曹叡看着他,眼中有一种复杂的情——渴望,期待,还有一点点不确定。
“叫。”他说。
辟邪终于开口,声音轻得像叹息:“叡……”
就这一个字。
曹叡的动作停了一瞬,然后更猛烈地继续。他俯身吻住辟邪,将这个字连同彼此的呼吸一同吞下。
殿内只剩下粗重的喘息和身体交缠的声音。烛火不知何时灭了几枝,光线暗下来,只余下暧昧的昏黄。

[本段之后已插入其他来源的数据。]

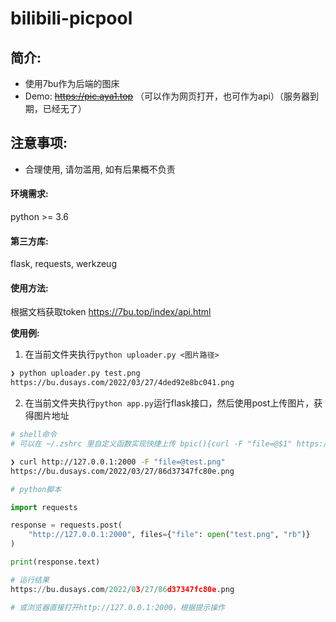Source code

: # bilibili-picpool

## 简介: 

- 使用7bu作为后端的图床
- Demo: ~~https://pic.aya1.top~~ （可以作为网页打开，也可作为api）（服务器到期，已经无了）

## 注意事项:

- 合理使用, 请勿滥用, 如有后果概不负责

#### 环境需求:

python >= 3.6

#### 第三方库:

flask, requests, werkzeug

#### 使用方法:

根据文档获取token
https://7bu.top/index/api.html

**使用例:**

1. 在当前文件夹执行`python uploader.py <图片路径>`

```bash
❯ python uploader.py test.png
https://bu.dusays.com/2022/03/27/4ded92e8bc041.png
```


2. 在当前文件夹执行`python app.py`运行flask接口，然后使用post上传图片，获得图片地址

```bash
# shell命令
# 可以在 ~/.zshrc 里自定义函数实现快捷上传 bpic(){curl -F "file=@$1" https://pic.aya1.top/short}

❯ curl http://127.0.0.1:2000 -F "file=@test.png" 
https://bu.dusays.com/2022/03/27/86d37347fc80e.png
```

```python
# python脚本

import requests

response = requests.post(
    "http://127.0.0.1:2000", files={"file": open("test.png", "rb")}
)

print(response.text)

# 运行结果
https://bu.dusays.com/2022/03/27/86d37347fc80e.png

```

```bash
# 或浏览器直接打开http://127.0.0.1:2000，根据提示操作
```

不知过了多久,曹叡忽然闷哼一声,整个人绷紧。辟邪感觉到体内一阵温热,同时自己也到了极限。
两人同时喘息着,许久没有动。
曹叡终于退出,在辟邪身边躺下。他将辟邪揽入怀中,手臂环过他的腰,将他牢牢圈住。
辟邪的呼吸还没有平稳下来,整个人仍在微微颤抖。他靠在曹叡肩头,闭着眼,任由那只手在他背上轻轻抚过。
“疼吗?”曹叡又问了一遍。
辟邪摇头,又点头。他自己也说不清。
曹叡低低笑了一声,吻了吻他的发顶:“那就是不疼。”
和那次一模一样的对话。
辟邪的眼泪忽然涌了出来。
曹叡感觉到胸口的湿意,低头看他,眉头皱了起来:“怎么了?弄疼你了?”
辟邪摇摇头,将脸埋在他胸口,闷声道:“不是……就是……想皇兄了。”
曹叡愣了一下,随即笑了。那笑容里有心疼,有怜惜,还有一种被需要的感觉。
“朕不是在这里吗?”
辟邪没有说话,只是将他抱得更紧。
曹叡轻轻拍着他的背,像安抚一只受惊的小兽。
“辟邪,”他在他耳边低声道,“以后不会让你等这么久了。”
辟邪抬起头,红着眼眶看着他。
曹叡低头,在他额上印下一个吻。
“朕说到做到。”
辟邪看着他的眼睛,那双深邃的眼睛里,有承诺,有决心,还有一种让人安心的笃定。
他点点头,重新将脸埋进曹叡的胸口。
殿外,雪不知什么时候停了。月光从云层后面钻出来,洒在雪地上,映出一片银白。
殿内,炭火静静地燃着,将两个人的影子投在墙上,交叠在一起。
不知过了多久,辟邪的声音从曹叡胸口传来,闷闷的,带着困意。
“皇兄,除夕快乐。”
曹叡低头,看着他已经快要闭上的眼睛,嘴角浮起一丝笑意。
“除夕快乐,辟邪。”
辟邪轻轻“嗯”了一声,便沉沉睡去了。
曹叡没有睡。他就这样抱着辟邪,听着他均匀的呼吸声,看着窗外的月光一点一点地移动。
他在想,这条路,他们走了十六年。从少年到帝王,从内侍到王爷。经历了多少风雨,承受了多少非议,才换来这一刻的安宁。
他低头,看着辟邪安静的睡颜。
这张脸,他看了十六年,却怎么也看不够。
“辟邪,”他轻声道,“新年快乐。”
辟邪在睡梦中动了动,往他怀里缩了缩。
曹叡笑了,将他搂得更紧了些。
窗外,远处传来零星的鞭炮声。新的一年,就要来了。